* **Exercise description**: Scan the records for the string "with" and copy every line that holds it.

───── Task material ─────

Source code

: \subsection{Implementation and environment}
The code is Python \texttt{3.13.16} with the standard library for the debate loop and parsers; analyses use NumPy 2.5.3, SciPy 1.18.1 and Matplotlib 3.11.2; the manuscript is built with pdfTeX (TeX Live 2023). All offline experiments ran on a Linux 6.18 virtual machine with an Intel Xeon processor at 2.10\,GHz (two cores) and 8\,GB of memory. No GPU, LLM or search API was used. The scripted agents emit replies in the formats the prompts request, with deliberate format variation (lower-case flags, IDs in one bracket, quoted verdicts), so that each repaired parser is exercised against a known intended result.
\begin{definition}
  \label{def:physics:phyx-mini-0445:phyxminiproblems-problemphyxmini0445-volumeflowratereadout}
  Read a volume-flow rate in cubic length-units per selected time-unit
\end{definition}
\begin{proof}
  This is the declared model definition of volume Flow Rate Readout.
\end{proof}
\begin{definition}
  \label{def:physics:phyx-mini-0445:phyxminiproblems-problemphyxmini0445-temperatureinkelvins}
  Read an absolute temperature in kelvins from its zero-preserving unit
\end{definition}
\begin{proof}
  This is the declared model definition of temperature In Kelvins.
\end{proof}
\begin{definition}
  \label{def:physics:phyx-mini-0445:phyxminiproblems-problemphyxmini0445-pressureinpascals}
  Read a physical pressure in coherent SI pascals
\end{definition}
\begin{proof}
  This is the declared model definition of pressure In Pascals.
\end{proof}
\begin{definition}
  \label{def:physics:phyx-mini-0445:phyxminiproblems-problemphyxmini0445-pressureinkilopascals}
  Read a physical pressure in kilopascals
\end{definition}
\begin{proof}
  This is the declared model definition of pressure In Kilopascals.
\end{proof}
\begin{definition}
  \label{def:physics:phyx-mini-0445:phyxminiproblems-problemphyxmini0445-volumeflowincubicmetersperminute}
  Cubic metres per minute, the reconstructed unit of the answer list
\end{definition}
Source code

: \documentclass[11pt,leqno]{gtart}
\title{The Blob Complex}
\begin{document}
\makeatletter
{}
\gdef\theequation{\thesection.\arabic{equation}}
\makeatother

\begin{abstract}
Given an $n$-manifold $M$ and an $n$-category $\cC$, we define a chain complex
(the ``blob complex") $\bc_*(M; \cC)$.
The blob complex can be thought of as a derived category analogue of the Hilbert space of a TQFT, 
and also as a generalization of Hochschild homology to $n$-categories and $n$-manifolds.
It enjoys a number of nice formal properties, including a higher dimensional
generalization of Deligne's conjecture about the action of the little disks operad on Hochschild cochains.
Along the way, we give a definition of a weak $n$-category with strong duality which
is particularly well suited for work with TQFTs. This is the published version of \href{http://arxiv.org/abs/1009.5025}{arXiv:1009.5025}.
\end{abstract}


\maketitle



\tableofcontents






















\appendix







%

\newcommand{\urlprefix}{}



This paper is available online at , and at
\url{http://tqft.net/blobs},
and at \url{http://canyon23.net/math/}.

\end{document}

─────

* **Your solution**:
The code is Python \texttt{3.13.16} with the standard library for the debate loop and parsers; analyses use NumPy 2.5.3, SciPy 1.18.1 and Matplotlib 3.11.2; the manuscript is built with pdfTeX (TeX Live 2023). All offline experiments ran on a Linux 6.18 virtual machine with an Intel Xeon processor at 2.10\,GHz (two cores) and 8\,GB of memory. No GPU, LLM or search API was used. The scripted agents emit replies in the formats the prompts request, with deliberate format variation (lower-case flags, IDs in one bracket, quoted verdicts), so that each repaired parser is exercised against a known intended result.
Along the way, we give a definition of a weak $n$-category with strong duality which
is particularly well suited for work with TQFTs. This is the published version of \href{http://arxiv.org/abs/1009.5025}{arXiv:1009.5025}.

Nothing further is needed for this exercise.